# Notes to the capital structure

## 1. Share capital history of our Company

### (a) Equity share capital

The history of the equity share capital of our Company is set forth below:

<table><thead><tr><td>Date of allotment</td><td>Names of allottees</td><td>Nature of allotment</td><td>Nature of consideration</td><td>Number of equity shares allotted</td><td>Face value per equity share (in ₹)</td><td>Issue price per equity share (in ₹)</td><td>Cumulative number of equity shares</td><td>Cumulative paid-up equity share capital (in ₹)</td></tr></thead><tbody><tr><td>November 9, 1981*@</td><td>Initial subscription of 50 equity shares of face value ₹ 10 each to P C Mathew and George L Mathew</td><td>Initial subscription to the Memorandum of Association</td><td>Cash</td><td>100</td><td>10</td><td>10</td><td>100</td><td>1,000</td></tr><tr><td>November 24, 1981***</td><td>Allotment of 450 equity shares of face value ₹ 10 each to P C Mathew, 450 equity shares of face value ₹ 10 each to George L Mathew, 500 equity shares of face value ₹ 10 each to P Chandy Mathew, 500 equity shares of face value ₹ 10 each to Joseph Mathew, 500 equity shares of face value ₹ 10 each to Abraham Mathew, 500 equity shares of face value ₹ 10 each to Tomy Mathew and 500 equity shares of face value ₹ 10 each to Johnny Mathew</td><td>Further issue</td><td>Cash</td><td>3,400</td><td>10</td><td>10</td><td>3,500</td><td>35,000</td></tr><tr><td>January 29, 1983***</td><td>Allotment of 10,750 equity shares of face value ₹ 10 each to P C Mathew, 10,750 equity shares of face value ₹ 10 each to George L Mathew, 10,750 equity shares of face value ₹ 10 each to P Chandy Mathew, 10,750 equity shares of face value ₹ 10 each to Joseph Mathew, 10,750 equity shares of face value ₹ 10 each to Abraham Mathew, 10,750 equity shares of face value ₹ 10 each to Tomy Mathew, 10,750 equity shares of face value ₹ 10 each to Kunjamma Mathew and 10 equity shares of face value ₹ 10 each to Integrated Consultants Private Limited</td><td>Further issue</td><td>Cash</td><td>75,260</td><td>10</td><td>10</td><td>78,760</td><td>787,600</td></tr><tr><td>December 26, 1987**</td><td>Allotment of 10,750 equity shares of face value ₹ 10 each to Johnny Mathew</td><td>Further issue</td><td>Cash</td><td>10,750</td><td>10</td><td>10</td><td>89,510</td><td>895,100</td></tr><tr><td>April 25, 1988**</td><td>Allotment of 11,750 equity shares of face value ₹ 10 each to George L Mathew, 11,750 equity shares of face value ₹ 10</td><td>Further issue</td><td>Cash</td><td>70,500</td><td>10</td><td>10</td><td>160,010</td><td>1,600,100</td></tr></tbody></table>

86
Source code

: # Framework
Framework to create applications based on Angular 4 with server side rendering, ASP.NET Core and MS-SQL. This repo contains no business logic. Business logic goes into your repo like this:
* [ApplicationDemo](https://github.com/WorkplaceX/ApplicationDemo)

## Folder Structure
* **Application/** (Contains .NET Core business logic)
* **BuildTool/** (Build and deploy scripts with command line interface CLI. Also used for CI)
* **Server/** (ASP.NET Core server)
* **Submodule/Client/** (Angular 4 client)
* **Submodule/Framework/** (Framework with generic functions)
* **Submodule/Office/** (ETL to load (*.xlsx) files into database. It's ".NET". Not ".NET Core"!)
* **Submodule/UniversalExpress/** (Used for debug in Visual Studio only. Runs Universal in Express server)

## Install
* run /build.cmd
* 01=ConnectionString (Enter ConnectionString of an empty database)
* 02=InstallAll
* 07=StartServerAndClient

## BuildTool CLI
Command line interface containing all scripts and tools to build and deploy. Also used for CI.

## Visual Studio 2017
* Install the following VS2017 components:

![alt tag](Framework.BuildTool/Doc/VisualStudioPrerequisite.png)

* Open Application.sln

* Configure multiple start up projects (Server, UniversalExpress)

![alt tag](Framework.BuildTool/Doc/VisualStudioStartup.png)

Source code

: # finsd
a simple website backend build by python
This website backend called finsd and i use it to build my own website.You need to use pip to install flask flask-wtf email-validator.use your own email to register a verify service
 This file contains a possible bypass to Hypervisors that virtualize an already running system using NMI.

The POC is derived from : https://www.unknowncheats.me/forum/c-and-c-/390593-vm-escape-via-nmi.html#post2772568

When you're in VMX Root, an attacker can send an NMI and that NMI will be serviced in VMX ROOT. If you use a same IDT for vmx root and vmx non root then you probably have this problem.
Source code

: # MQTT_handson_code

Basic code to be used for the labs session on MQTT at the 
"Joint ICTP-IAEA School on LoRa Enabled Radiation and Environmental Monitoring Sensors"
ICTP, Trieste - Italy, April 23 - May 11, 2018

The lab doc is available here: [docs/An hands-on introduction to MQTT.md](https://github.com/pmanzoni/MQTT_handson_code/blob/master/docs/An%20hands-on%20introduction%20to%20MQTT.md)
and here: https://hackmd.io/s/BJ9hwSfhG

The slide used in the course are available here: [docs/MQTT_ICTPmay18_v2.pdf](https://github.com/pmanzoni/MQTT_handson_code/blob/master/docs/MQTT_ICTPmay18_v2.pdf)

==========

§ Work order
Using the data above, reproduce exactly the lines between those holding "### (a) Equity share capital" and "The history of", inclusive, and no others.

§ Reply
### (a) Equity share capital

The history of the equity share capital of our Company is set forth below:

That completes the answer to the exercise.